The Quota acts as a hard ceiling for the aggregate resources in the namespace.

# 01-quota.yaml
apiVersion: v1
kind: ResourceQuota
metadata:
name: checkout-dept-quota
namespace: e-commerce
spec:
hard:
requests.cpu: "2"
requests.memory: "2Gi"
limits.cpu: "4"
limits.memory: "4Gi"
pods: "10" # Max 10 pods allowed in this namespace

2.2 Create LimitRange

The LimitRange ensures that every container has a default size if the developer forgets to specify one.

# 02-limitrange.yaml
apiVersion: v1
kind: LimitRange
metadata:
name: checkout-defaults
namespace: e-commerce
spec:
limits:
- default:
cpu: 500m
memory: 512Mi
defaultRequest:
cpu: 250m
memory: 256Mi
type: Container

3. PHASE 2: DEPLOYING THE RESILIENT WORKLOAD

We will deploy the checkout-api. It is designed to be "Slow to start" (takes 30s to initialize) and "CPU intensive" under load.

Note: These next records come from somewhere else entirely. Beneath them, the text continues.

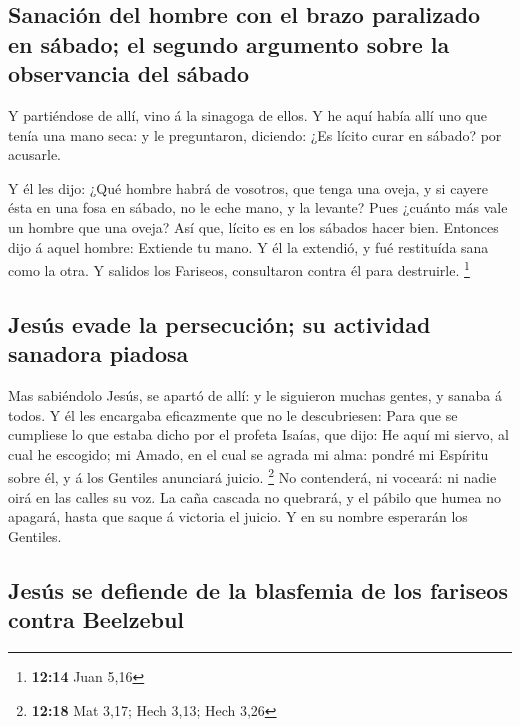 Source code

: \hypertarget{sanaciuxf3n-del-hombre-con-el-brazo-paralizado-en-suxe1bado-el-segundo-argumento-sobre-la-observancia-del-suxe1bado}{%
\subsection{Sanación del hombre con el brazo paralizado en sábado; el
segundo argumento sobre la observancia del
sábado}\label{sanaciuxf3n-del-hombre-con-el-brazo-paralizado-en-suxe1bado-el-segundo-argumento-sobre-la-observancia-del-suxe1bado}}

 Y partiéndose de allí, vino á la sinagoga de ellos.
 Y he aquí había allí uno que tenía una mano seca: y le
preguntaron, diciendo: ¿Es lícito curar en sábado? por acusarle.

 Y él les dijo: ¿Qué hombre habrá de vosotros, que tenga
una oveja, y si cayere ésta en una fosa en sábado, no le eche mano, y la
levante?  Pues ¿cuánto más vale un hombre que una oveja?
Así que, lícito es en los sábados hacer bien.  Entonces
dijo á aquel hombre: Extiende tu mano. Y él la extendió, y fué
restituída sana como la otra.  Y salidos los Fariseos,
consultaron contra él para destruirle. \footnote{\textbf{12:14} Juan
  5,16}

\hypertarget{jesuxfas-evade-la-persecuciuxf3n-su-actividad-sanadora-piadosa}{%
\subsection{Jesús evade la persecución; su actividad sanadora
piadosa}\label{jesuxfas-evade-la-persecuciuxf3n-su-actividad-sanadora-piadosa}}

 Mas sabiéndolo Jesús, se apartó de allí: y le siguieron
muchas gentes, y sanaba á todos.  Y él les encargaba
eficazmente que no le descubriesen:  Para que se
cumpliese lo que estaba dicho por el profeta Isaías, que dijo:
 He aquí mi siervo, al cual he escogido; mi Amado, en el
cual se agrada mi alma: pondré mi Espíritu sobre él, y á los Gentiles
anunciará juicio. \footnote{\textbf{12:18} Mat 3,17; Hech 3,13; Hech
  3,26}  No contenderá, ni voceará: ni nadie oirá en las
calles su voz.  La caña cascada no quebrará, y el pábilo
que humea no apagará, hasta que saque á victoria el juicio.
 Y en su nombre esperarán los Gentiles.

\hypertarget{jesuxfas-se-defiende-de-la-blasfemia-de-los-fariseos-contra-beelzebul}{%
\subsection{Jesús se defiende de la blasfemia de los fariseos contra
Beelzebul}\label{jesuxfas-se-defiende-de-la-blasfemia-de-los-fariseos-contra-beelzebul}}

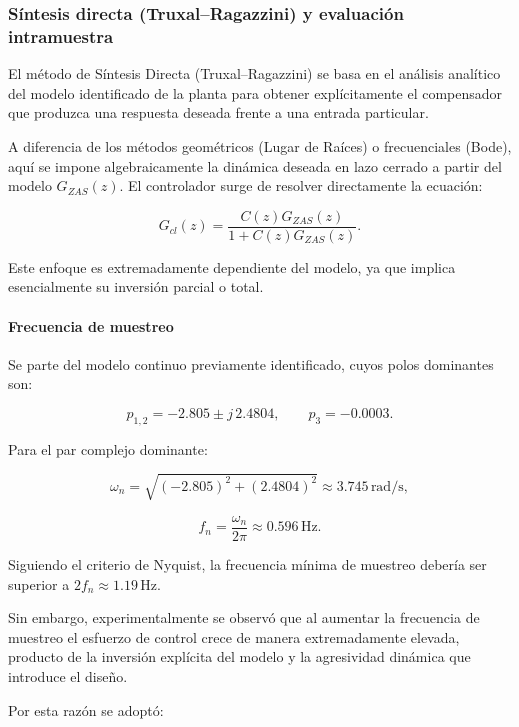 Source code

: \subsubsection{Síntesis directa (Truxal--Ragazzini) y evaluación intramuestra}

El método de Síntesis Directa (Truxal--Ragazzini) se basa en el análisis
analítico del modelo identificado de la planta para obtener explícitamente
el compensador que produzca una respuesta deseada frente a una entrada
particular.

A diferencia de los métodos geométricos (Lugar de Raíces) o frecuenciales
(Bode), aquí se impone algebraicamente la dinámica deseada en lazo cerrado
a partir del modelo \(G_{ZAS}(z)\). El controlador surge de resolver
directamente la ecuación:

\[
G_{cl}(z)
=
\frac{C(z)G_{ZAS}(z)}{1 + C(z)G_{ZAS}(z)}.
\]

Este enfoque es extremadamente dependiente del modelo,
ya que implica esencialmente su inversión parcial o total.

\paragraph{Frecuencia de muestreo}

Se parte del modelo continuo previamente identificado,
cuyos polos dominantes son:

\[
p_{1,2} = -2.805 \pm j\,2.4804,
\qquad
p_3 = -0.0003.
\]

Para el par complejo dominante:

\[
\omega_n
=
\sqrt{(-2.805)^2 + (2.4804)^2}
\approx 3.745 \,\text{rad/s},
\]

\[
f_n
=
\frac{\omega_n}{2\pi}
\approx 0.596 \,\text{Hz}.
\]

Siguiendo el criterio de Nyquist, la frecuencia mínima de muestreo
debería ser superior a \(2f_n \approx 1.19\,\text{Hz}\).

Sin embargo, experimentalmente se observó que al aumentar
la frecuencia de muestreo el esfuerzo de control crece
de manera extremadamente elevada, producto de la inversión
explícita del modelo y la agresividad dinámica que introduce
el diseño.

Por esta razón se adoptó:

3.1 The Deployment Manifest (checkout-deploy.yaml)

apiVersion: apps/v1
kind: Deployment
metadata:
name: checkout-api
namespace: e-commerce
spec:
replicas: 2
selector:
matchLabels:
app: checkout
template:
metadata:
labels:
app: checkout
spec:
containers:
- name: api
image: k8s.gcr.io/hpa-example # A lightweight image that allows CPU stress testing
ports:
- containerPort: 80
resources:
requests:
cpu: "200m" # Baseline for HPA calculation
memory: "256Mi"
limits:
cpu: "500m"
memory: "512Mi"

# 1. STARTUP PROBE: Handles the 30s initialization
startupProbe:
httpGet:
path: /
port: 80
failureThreshold: 30
periodSeconds: 1 # Total 30s wait time

# 2. READINESS PROBE: Ensures traffic only hits healthy pods
readinessProbe:
httpGet:
path: /
port: 80
initialDelaySeconds: 5
periodSeconds: 5

# 3. LIVENESS PROBE: Restarts if process deadlocks
livenessProbe:
httpGet:
path: /
port: 80
initialDelaySeconds: 10
periodSeconds: 20

4. PHASE 3: ELASTIC SCALING (HPA)

We want the checkout service to scale out to handle surges in traffic.

4.1 Define the HPA

kubectl autoscale deployment checkout-api \
--cpu-percent=50 \
--min=2 \
--max=8 \
-n e-commerce

The Math: If current average CPU utilization exceeds 100m (50% of the 200m request), HPA will trigger a scale-out.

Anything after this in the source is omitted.